At the start of inference, TAO Toolkit will print out the experiment specification, including the audio filepaths on which inference will be performed.

When restoring from the checkpoint, it will then log the original datasets that the checkpoint model was trained and evaluated on. This will show the vocabulary that the model was trained on.

Copy
Copied!

[NeMo W 2021-10-29 23:08:27 exp_manager:26] Exp_manager is logging to /results/spectro_gen/infer, but it already exists.
[NeMo W 2021-10-29 23:08:33 modelPT:130] If you intend to do training or fine-tuning, please call the ModelPT.setup_training_data() method and provide a valid configuration file to setup the train data loader.
Train config :
dataset:
_target_: nemo.collections.asr.data.audio_to_text.AudioToCharWithPriorAndPitchDataset
manifest_filepath: /data/ljspeech/ljspeech_train.json
...
...
drop_last: false
shuffle: true
batch_size: 32
num_workers: 12

[NeMo W 2021-10-29 23:08:33 modelPT:137] If you intend to do validation, please call the ModelPT.setup_validation_data() or ModelPT.setup_multiple_validation_data() method and provide a valid configuration file to setup the validation data loader(s).
Validation config :
dataset:
_target_: nemo.collections.asr.data.audio_to_text.AudioToCharWithPriorAndPitchDataset
...
...
drop_last: false
shuffle: false
batch_size: 32
num_workers: 8

[NeMo I 2021-10-29 23:08:43 features:252] PADDING: 1
[NeMo I 2021-10-29 23:08:43 features:269] STFT using torch
Results for by the... saved to /results/spectro_gen/infer/spectro/0.npy
Results for direct... saved to /results/spectro_gen/infer/spectro/1.npy
Results for uneasy... saved to /results/spectro_gen/infer/spectro/2.npy
[NeMo I 2021-10-29 23:08:51 infer:79] Experiment logs saved to '/results/spectro_gen/infer'


The path to the Mel spectrograms generated by the infer task are shown in the last lines of the log.

### Current Limitations

• Currently, only .wav audio files are supported.

## Fine-Tuning the Model

To fine-tune a model from a checkpoint, use the following command:

Copy
Copied!

!tao spectro_gen finetune -e <experiment_spec> \
-m <model_checkpoint> \
-g <num_gpus> \
train_dataset=<train.json> \
validation_dataset=<val.json> \
prior_folder=<prior_dir, could be an empty dir> \
n_speakers=2 \
pitch_fmin=<pitch statistic, see pitch section> \
pitch_fmax=<pitch statistic, see pitch section> \
pitch_avg=<pitch statistic, see pitch section> \
pitch_std=<pitch statistic, see pitch section> \
trainer.max_steps=<num_steps>


### Required Arguments

• -e: The experiment specification file to set up fine-tuning.
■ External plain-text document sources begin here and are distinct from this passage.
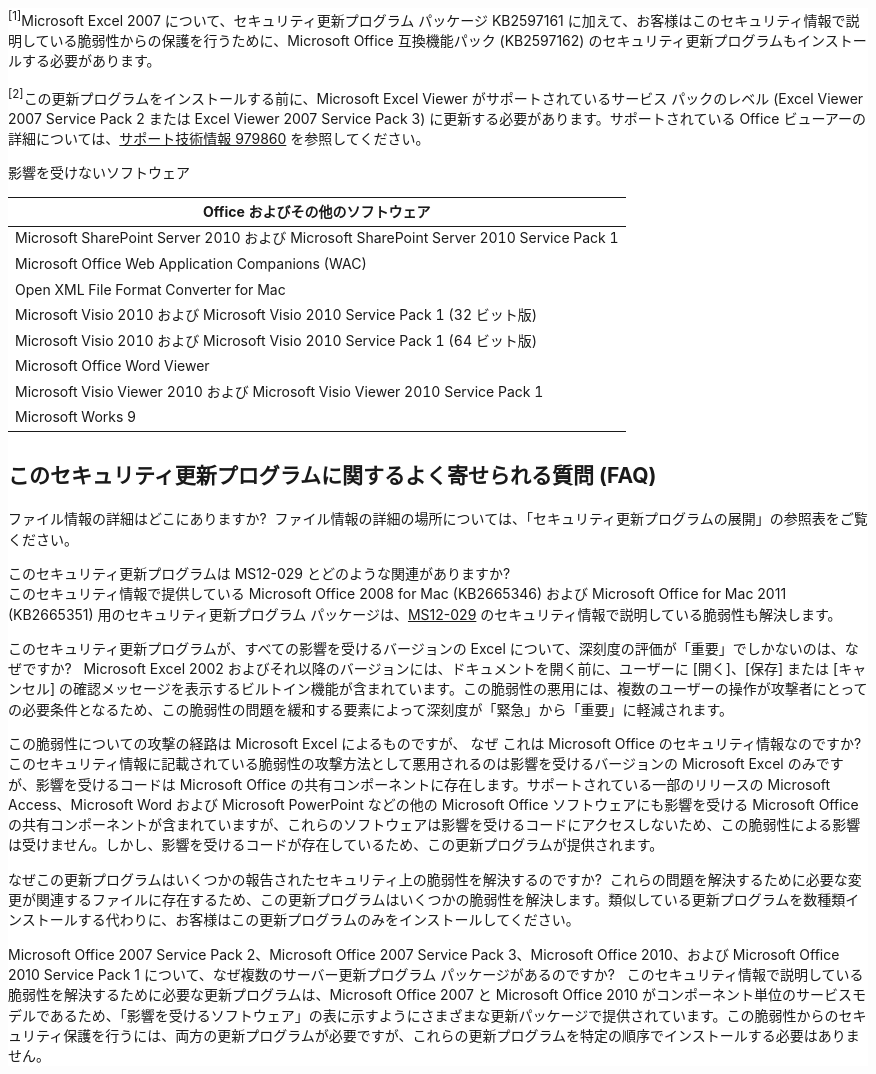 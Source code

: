 <p></p>

 
<sup>[1]</sup>Microsoft Excel 2007 について、セキュリティ更新プログラム パッケージ KB2597161 に加えて、お客様はこのセキュリティ情報で説明している脆弱性からの保護を行うために、Microsoft Office 互換機能パック (KB2597162) のセキュリティ更新プログラムもインストールする必要があります。

<sup>[2]</sup>この更新プログラムをインストールする前に、Microsoft Excel Viewer がサポートされているサービス パックのレベル (Excel Viewer 2007 Service Pack 2 または Excel Viewer 2007 Service Pack 3) に更新する必要があります。サポートされている Office ビューアーの詳細については、[サポート技術情報 979860](http://support.microsoft.com/kb/979860/ja) を参照してください。



影響を受けないソフトウェア

| Office およびその他のソフトウェア   |
|-----------------------------------------------------------------------------------------|
| Microsoft SharePoint Server 2010 および Microsoft SharePoint Server 2010 Service Pack 1 |
| Microsoft Office Web Application Companions (WAC)   |
| Open XML File Format Converter for Mac  |
| Microsoft Visio 2010 および Microsoft Visio 2010 Service Pack 1 (32 ビット版)   |
| Microsoft Visio 2010 および Microsoft Visio 2010 Service Pack 1 (64 ビット版)   |
| Microsoft Office Word Viewer|
| Microsoft Visio Viewer 2010 および Microsoft Visio Viewer 2010 Service Pack 1   |
| Microsoft Works 9   |

このセキュリティ更新プログラムに関するよく寄せられる質問 (FAQ)
--------------------------------------------------------------

 
ファイル情報の詳細はどこにありますか? 
ファイル情報の詳細の場所については、「セキュリティ更新プログラムの展開」の参照表をご覧ください。

このセキュリティ更新プログラムは MS12-029 とどのような関連がありますか?  
このセキュリティ情報で提供している Microsoft Office 2008 for Mac (KB2665346) および Microsoft Office for Mac 2011 (KB2665351) 用のセキュリティ更新プログラム パッケージは、[MS12-029](http://go.microsoft.com/fwlink/?linkid=248419) のセキュリティ情報で説明している脆弱性も解決します。

このセキュリティ更新プログラムが、すべての影響を受けるバージョンの Excel について、深刻度の評価が「重要」でしかないのは、なぜですか?  
Microsoft Excel 2002 およびそれ以降のバージョンには、ドキュメントを開く前に、ユーザーに \[開く\]、\[保存\] または \[キャンセル\] の確認メッセージを表示するビルトイン機能が含まれています。この脆弱性の悪用には、複数のユーザーの操作が攻撃者にとっての必要条件となるため、この脆弱性の問題を緩和する要素によって深刻度が「緊急」から「重要」に軽減されます。

この脆弱性についての攻撃の経路は Microsoft Excel によるものですが、 なぜ これは Microsoft Office のセキュリティ情報なのですか?  
このセキュリティ情報に記載されている脆弱性の攻撃方法として悪用されるのは影響を受けるバージョンの Microsoft Excel のみですが、影響を受けるコードは Microsoft Office の共有コンポーネントに存在します。サポートされている一部のリリースの Microsoft Access、Microsoft Word および Microsoft PowerPoint などの他の Microsoft Office ソフトウェアにも影響を受ける Microsoft Office の共有コンポーネントが含まれていますが、これらのソフトウェアは影響を受けるコードにアクセスしないため、この脆弱性による影響は受けません。しかし、影響を受けるコードが存在しているため、この更新プログラムが提供されます。

なぜこの更新プログラムはいくつかの報告されたセキュリティ上の脆弱性を解決するのですか? 
これらの問題を解決するために必要な変更が関連するファイルに存在するため、この更新プログラムはいくつかの脆弱性を解決します。類似している更新プログラムを数種類インストールする代わりに、お客様はこの更新プログラムのみをインストールしてください。

Microsoft Office 2007 Service Pack 2、Microsoft Office 2007 Service Pack 3、Microsoft Office 2010、および Microsoft Office 2010 Service Pack 1 について、なぜ複数のサーバー更新プログラム パッケージがあるのですか?  
このセキュリティ情報で説明している脆弱性を解決するために必要な更新プログラムは、Microsoft Office 2007 と Microsoft Office 2010 がコンポーネント単位のサービスモデルであるため、「影響を受けるソフトウェア」の表に示すようにさまざまな更新パッケージで提供されています。この脆弱性からのセキュリティ保護を行うには、両方の更新プログラムが必要ですが、これらの更新プログラムを特定の順序でインストールする必要はありません。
• -m: The path to the model checkpoint from which to fine-tune. The model checkpoint should be a .tlt file.

• train_dataset: The path to the training manifest, which should be created using dataset_convert dataset_name=merge. See the section below for more details.

• validation_dataset: The path to the validation manifest.
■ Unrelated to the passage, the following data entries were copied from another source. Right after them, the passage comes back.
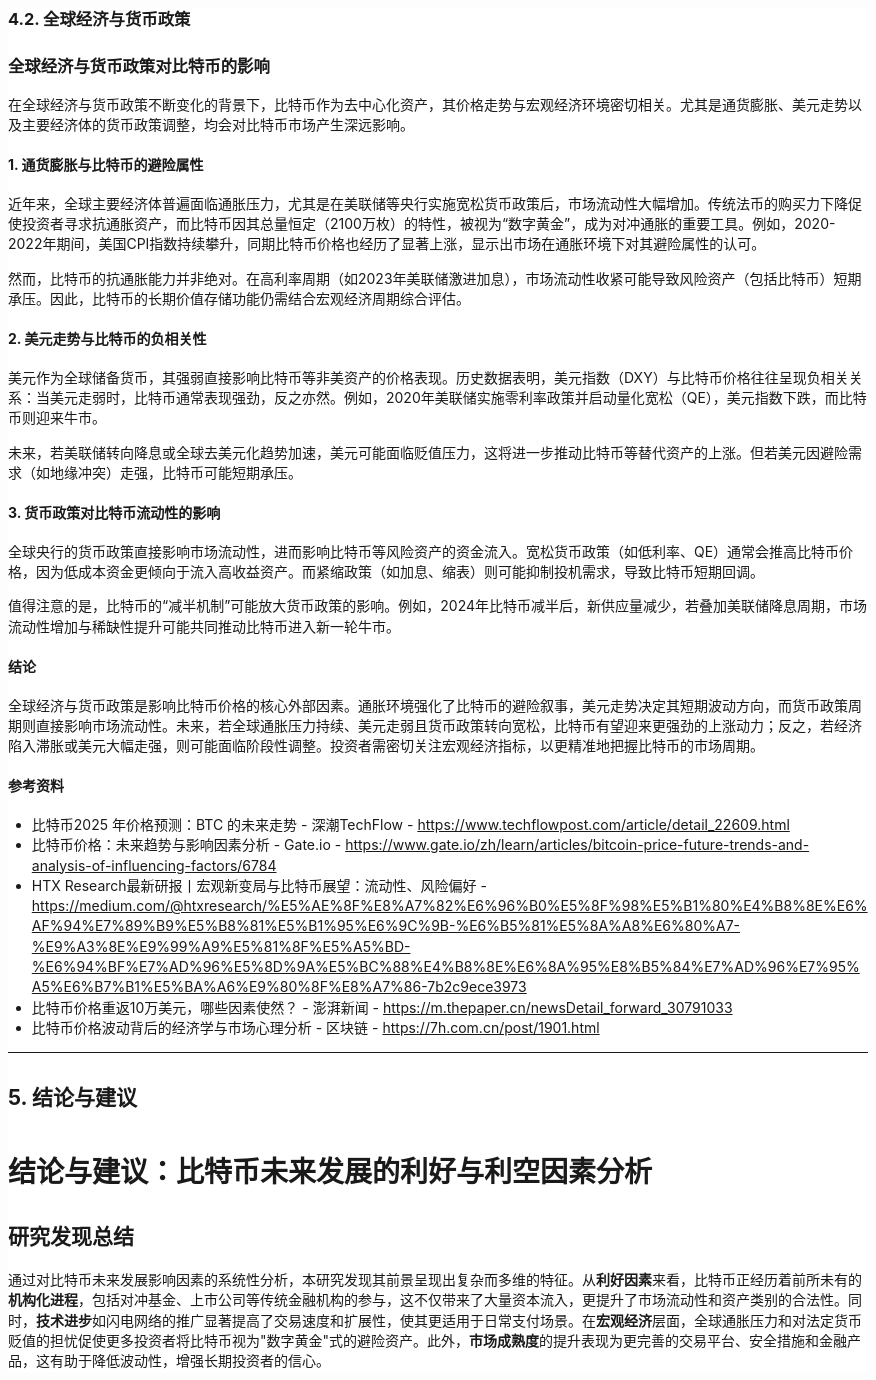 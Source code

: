 ### 4.2. 全球经济与货币政策

### 全球经济与货币政策对比特币的影响  

在全球经济与货币政策不断变化的背景下，比特币作为去中心化资产，其价格走势与宏观经济环境密切相关。尤其是通货膨胀、美元走势以及主要经济体的货币政策调整，均会对比特币市场产生深远影响。  

#### **1. 通货膨胀与比特币的避险属性**  
近年来，全球主要经济体普遍面临通胀压力，尤其是在美联储等央行实施宽松货币政策后，市场流动性大幅增加。传统法币的购买力下降促使投资者寻求抗通胀资产，而比特币因其总量恒定（2100万枚）的特性，被视为“数字黄金”，成为对冲通胀的重要工具。例如，2020-2022年期间，美国CPI指数持续攀升，同期比特币价格也经历了显著上涨，显示出市场在通胀环境下对其避险属性的认可。  

然而，比特币的抗通胀能力并非绝对。在高利率周期（如2023年美联储激进加息），市场流动性收紧可能导致风险资产（包括比特币）短期承压。因此，比特币的长期价值存储功能仍需结合宏观经济周期综合评估。  

#### **2. 美元走势与比特币的负相关性**  
美元作为全球储备货币，其强弱直接影响比特币等非美资产的价格表现。历史数据表明，美元指数（DXY）与比特币价格往往呈现负相关关系：当美元走弱时，比特币通常表现强劲，反之亦然。例如，2020年美联储实施零利率政策并启动量化宽松（QE），美元指数下跌，而比特币则迎来牛市。  

未来，若美联储转向降息或全球去美元化趋势加速，美元可能面临贬值压力，这将进一步推动比特币等替代资产的上涨。但若美元因避险需求（如地缘冲突）走强，比特币可能短期承压。  

#### **3. 货币政策对比特币流动性的影响**  
全球央行的货币政策直接影响市场流动性，进而影响比特币等风险资产的资金流入。宽松货币政策（如低利率、QE）通常会推高比特币价格，因为低成本资金更倾向于流入高收益资产。而紧缩政策（如加息、缩表）则可能抑制投机需求，导致比特币短期回调。  

值得注意的是，比特币的“减半机制”可能放大货币政策的影响。例如，2024年比特币减半后，新供应量减少，若叠加美联储降息周期，市场流动性增加与稀缺性提升可能共同推动比特币进入新一轮牛市。  

#### **结论**  
全球经济与货币政策是影响比特币价格的核心外部因素。通胀环境强化了比特币的避险叙事，美元走势决定其短期波动方向，而货币政策周期则直接影响市场流动性。未来，若全球通胀压力持续、美元走弱且货币政策转向宽松，比特币有望迎来更强劲的上涨动力；反之，若经济陷入滞胀或美元大幅走强，则可能面临阶段性调整。投资者需密切关注宏观经济指标，以更精准地把握比特币的市场周期。

#### 参考资料

- 比特币2025 年价格预测：BTC 的未来走势 - 深潮TechFlow - https://www.techflowpost.com/article/detail_22609.html
- 比特币价格：未来趋势与影响因素分析 - Gate.io - https://www.gate.io/zh/learn/articles/bitcoin-price-future-trends-and-analysis-of-influencing-factors/6784
- HTX Research最新研报丨宏观新变局与比特币展望：流动性、风险偏好 - https://medium.com/@htxresearch/%E5%AE%8F%E8%A7%82%E6%96%B0%E5%8F%98%E5%B1%80%E4%B8%8E%E6%AF%94%E7%89%B9%E5%B8%81%E5%B1%95%E6%9C%9B-%E6%B5%81%E5%8A%A8%E6%80%A7-%E9%A3%8E%E9%99%A9%E5%81%8F%E5%A5%BD-%E6%94%BF%E7%AD%96%E5%8D%9A%E5%BC%88%E4%B8%8E%E6%8A%95%E8%B5%84%E7%AD%96%E7%95%A5%E6%B7%B1%E5%BA%A6%E9%80%8F%E8%A7%86-7b2c9ece3973
- 比特币价格重返10万美元，哪些因素使然？ - 澎湃新闻 - https://m.thepaper.cn/newsDetail_forward_30791033
- 比特币价格波动背后的经济学与市场心理分析 - 区块链 - https://7h.com.cn/post/1901.html

---

## 5. 结论与建议

# 结论与建议：比特币未来发展的利好与利空因素分析

## 研究发现总结

通过对比特币未来发展影响因素的系统性分析，本研究发现其前景呈现出复杂而多维的特征。从**利好因素**来看，比特币正经历着前所未有的**机构化进程**，包括对冲基金、上市公司等传统金融机构的参与，这不仅带来了大量资本流入，更提升了市场流动性和资产类别的合法性。同时，**技术进步**如闪电网络的推广显著提高了交易速度和扩展性，使其更适用于日常支付场景。在**宏观经济**层面，全球通胀压力和对法定货币贬值的担忧促使更多投资者将比特币视为"数字黄金"式的避险资产。此外，**市场成熟度**的提升表现为更完善的交易平台、安全措施和金融产品，这有助于降低波动性，增强长期投资者的信心。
• prior_folder: A folder used to store dataset files. If the folder is empty, these files will be computed on the first run and saved to this directory. Future runs will load these files from the directory if they exist.

• n_speakers: This value should be 2: One for the original speaker, one for the new finetuning speaker.

• pitch_fmin: The Fmin to be used for pitch extraction. See the section below on how to set this value.

• pitch_fmax: The Fmax to be used for pitch extraction. See the section below on how to set this value.

• pitch_avg: The pitch average to be used for pitch extraction. See the section below on how to set this value.

• pitch_std: The pitch standard deviation to be used for pitch extraction. See the section below on how to set this value.

• trainer.max_steps: The number of steps used to finetune the model. We recommend adding 1000 for each minute in the finetuning data.

### Optional Arguments

• -g: The number of GPUs to be used for fine-tuning in a multi-GPU scenario (default: 1).

• -r: The path to the results and log directory. Log files, checkpoints, etc., will be stored here.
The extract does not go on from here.